• **Task details**
Report every line of the records beneath this task that holds the string "Widerstandes".

Stored data
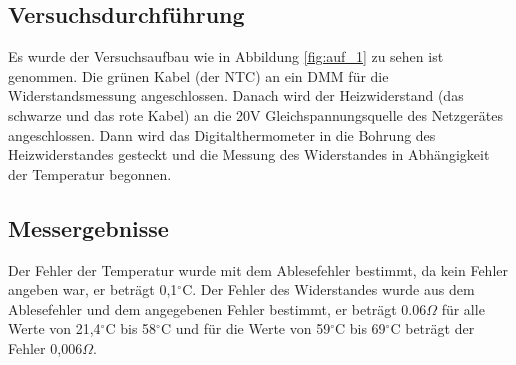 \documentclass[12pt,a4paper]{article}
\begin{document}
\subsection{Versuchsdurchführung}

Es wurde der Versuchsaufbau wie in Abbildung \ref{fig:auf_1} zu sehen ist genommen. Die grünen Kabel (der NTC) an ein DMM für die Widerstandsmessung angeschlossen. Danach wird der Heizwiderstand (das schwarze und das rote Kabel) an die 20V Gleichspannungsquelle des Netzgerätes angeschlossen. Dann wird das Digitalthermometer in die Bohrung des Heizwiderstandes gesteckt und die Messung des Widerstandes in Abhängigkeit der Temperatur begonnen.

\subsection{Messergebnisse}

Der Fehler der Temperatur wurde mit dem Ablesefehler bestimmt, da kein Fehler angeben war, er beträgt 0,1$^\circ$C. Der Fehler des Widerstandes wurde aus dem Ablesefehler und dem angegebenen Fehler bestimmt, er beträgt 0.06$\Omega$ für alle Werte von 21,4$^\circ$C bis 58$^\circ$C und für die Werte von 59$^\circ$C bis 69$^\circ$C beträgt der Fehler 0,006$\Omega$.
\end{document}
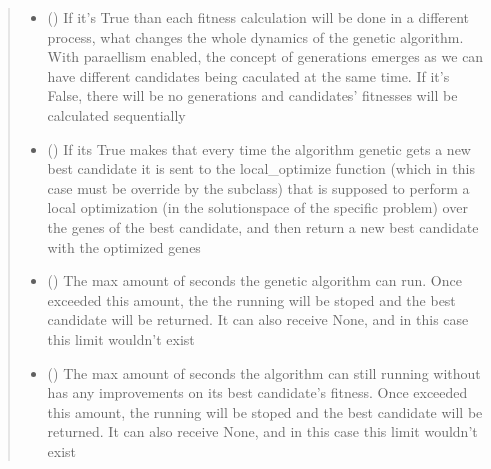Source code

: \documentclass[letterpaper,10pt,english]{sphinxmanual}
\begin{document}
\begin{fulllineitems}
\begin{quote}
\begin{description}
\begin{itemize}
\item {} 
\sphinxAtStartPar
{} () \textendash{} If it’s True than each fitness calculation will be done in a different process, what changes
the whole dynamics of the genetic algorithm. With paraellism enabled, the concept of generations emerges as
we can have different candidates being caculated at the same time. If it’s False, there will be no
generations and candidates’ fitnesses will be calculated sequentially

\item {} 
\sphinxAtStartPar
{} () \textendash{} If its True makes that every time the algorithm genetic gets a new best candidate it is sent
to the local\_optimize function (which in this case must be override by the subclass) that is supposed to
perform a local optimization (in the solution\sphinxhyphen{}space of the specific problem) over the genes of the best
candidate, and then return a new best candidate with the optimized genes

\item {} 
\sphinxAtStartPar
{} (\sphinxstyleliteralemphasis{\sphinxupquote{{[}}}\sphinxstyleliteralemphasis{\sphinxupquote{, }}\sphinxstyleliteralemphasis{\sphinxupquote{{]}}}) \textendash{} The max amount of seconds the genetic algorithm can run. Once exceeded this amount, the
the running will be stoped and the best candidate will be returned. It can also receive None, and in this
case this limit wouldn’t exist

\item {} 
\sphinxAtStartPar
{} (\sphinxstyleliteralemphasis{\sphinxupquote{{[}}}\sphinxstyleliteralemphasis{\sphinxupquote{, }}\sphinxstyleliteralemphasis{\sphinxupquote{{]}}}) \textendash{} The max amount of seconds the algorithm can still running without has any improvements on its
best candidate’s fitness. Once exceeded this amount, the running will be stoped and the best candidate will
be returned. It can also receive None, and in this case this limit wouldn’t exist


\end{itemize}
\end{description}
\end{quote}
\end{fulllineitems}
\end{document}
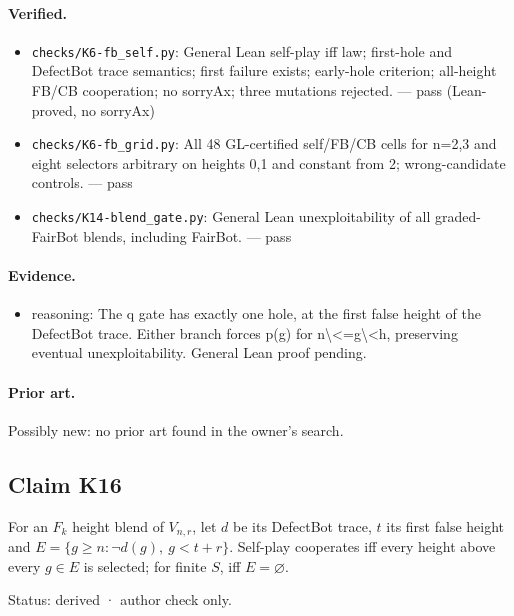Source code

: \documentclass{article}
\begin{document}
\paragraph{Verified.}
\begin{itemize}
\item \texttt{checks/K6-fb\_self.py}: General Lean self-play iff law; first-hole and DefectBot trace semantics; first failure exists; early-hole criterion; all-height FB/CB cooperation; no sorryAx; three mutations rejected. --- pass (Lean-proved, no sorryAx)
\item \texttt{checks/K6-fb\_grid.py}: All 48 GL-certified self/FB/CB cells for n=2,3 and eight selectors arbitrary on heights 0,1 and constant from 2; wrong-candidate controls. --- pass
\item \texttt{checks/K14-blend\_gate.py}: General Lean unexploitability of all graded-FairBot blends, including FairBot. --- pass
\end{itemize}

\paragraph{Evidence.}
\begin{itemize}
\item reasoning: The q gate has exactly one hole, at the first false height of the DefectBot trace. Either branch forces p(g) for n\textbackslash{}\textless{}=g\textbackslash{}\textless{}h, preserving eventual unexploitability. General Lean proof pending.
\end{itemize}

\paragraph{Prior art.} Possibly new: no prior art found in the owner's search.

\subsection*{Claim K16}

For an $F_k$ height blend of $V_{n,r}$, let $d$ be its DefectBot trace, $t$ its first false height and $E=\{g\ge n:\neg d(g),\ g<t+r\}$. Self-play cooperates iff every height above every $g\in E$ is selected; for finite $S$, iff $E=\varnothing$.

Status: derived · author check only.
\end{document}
==
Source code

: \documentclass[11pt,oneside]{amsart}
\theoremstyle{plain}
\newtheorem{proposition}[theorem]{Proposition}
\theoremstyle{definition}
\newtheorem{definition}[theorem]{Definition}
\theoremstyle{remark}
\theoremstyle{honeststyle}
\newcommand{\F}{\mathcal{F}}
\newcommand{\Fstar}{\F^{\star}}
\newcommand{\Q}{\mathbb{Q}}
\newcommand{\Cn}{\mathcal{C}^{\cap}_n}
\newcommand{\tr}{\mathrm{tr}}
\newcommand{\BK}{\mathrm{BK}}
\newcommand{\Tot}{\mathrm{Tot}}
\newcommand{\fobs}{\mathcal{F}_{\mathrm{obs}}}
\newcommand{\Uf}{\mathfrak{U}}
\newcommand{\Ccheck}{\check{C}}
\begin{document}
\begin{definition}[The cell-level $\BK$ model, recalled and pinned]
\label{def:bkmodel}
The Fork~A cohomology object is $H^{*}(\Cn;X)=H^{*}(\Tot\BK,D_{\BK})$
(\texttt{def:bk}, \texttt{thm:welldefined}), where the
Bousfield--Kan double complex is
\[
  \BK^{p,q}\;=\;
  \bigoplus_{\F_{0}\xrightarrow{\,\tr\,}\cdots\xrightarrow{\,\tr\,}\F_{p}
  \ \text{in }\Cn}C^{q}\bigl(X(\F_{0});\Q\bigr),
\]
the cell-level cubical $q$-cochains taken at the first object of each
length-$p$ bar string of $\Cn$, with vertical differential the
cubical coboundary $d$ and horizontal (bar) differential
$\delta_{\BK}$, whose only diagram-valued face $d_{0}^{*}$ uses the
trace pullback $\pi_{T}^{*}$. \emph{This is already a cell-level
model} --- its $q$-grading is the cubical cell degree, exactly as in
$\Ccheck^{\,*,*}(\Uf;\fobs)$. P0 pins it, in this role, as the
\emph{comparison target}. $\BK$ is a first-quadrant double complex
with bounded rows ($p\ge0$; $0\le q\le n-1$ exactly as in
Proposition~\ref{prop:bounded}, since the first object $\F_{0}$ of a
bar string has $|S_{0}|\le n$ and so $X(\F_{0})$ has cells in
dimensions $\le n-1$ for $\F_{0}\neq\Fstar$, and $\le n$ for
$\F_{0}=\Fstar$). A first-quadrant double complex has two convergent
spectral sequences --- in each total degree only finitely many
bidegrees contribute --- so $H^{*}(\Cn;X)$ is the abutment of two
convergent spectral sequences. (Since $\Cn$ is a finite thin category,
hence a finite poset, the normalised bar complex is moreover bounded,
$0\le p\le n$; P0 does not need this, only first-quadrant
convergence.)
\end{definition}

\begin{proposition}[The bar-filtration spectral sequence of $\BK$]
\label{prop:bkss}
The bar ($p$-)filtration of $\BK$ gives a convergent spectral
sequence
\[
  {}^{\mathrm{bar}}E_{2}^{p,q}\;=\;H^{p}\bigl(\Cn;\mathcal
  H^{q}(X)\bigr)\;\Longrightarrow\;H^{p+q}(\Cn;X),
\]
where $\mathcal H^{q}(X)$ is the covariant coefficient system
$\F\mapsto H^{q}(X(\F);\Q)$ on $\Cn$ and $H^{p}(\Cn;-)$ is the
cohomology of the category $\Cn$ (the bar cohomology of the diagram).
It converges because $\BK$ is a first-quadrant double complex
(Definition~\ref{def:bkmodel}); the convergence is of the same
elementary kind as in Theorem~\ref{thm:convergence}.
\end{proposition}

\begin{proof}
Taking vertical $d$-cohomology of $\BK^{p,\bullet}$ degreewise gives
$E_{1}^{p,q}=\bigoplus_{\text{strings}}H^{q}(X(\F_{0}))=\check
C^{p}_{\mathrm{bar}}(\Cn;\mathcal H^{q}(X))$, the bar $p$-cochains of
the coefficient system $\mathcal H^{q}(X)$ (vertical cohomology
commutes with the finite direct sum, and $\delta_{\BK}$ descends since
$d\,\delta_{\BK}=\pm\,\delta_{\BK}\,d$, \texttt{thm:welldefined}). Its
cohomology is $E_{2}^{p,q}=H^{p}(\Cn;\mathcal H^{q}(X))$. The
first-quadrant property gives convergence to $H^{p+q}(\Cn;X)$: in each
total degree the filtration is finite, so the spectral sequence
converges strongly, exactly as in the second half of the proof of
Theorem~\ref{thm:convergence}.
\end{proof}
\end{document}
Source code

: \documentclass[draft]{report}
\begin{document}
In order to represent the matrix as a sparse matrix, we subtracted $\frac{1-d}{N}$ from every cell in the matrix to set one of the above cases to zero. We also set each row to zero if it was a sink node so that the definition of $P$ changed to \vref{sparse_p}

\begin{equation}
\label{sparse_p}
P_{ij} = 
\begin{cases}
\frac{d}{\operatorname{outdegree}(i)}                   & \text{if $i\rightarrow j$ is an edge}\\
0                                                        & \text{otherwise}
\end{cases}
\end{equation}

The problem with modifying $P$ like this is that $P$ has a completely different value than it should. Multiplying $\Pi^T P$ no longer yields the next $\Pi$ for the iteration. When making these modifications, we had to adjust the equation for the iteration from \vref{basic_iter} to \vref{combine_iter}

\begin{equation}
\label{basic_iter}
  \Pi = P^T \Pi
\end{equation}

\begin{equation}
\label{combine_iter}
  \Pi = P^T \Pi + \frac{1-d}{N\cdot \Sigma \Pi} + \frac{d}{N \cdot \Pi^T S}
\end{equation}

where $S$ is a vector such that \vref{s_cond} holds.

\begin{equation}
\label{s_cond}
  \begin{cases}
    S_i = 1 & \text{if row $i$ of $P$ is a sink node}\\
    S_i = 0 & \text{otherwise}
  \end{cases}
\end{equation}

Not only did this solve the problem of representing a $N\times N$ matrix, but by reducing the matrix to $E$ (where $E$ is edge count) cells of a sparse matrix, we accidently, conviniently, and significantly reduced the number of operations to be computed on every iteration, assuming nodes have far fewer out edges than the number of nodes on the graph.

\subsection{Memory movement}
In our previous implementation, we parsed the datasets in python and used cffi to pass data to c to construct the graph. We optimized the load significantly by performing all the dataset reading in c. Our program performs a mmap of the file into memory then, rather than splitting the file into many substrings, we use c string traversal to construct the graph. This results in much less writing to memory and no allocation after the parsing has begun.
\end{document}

• **Response to the task**
Es wurde der Versuchsaufbau wie in Abbildung \ref{fig:auf_1} zu sehen ist genommen. Die grünen Kabel (der NTC) an ein DMM für die Widerstandsmessung angeschlossen. Danach wird der Heizwiderstand (das schwarze und das rote Kabel) an die 20V Gleichspannungsquelle des Netzgerätes angeschlossen. Dann wird das Digitalthermometer in die Bohrung des Heizwiderstandes gesteckt und die Messung des Widerstandes in Abhängigkeit der Temperatur begonnen.
Der Fehler der Temperatur wurde mit dem Ablesefehler bestimmt, da kein Fehler angeben war, er beträgt 0,1$^\circ$C. Der Fehler des Widerstandes wurde aus dem Ablesefehler und dem angegebenen Fehler bestimmt, er beträgt 0.06$\Omega$ für alle Werte von 21,4$^\circ$C bis 58$^\circ$C und für die Werte von 59$^\circ$C bis 69$^\circ$C beträgt der Fehler 0,006$\Omega$.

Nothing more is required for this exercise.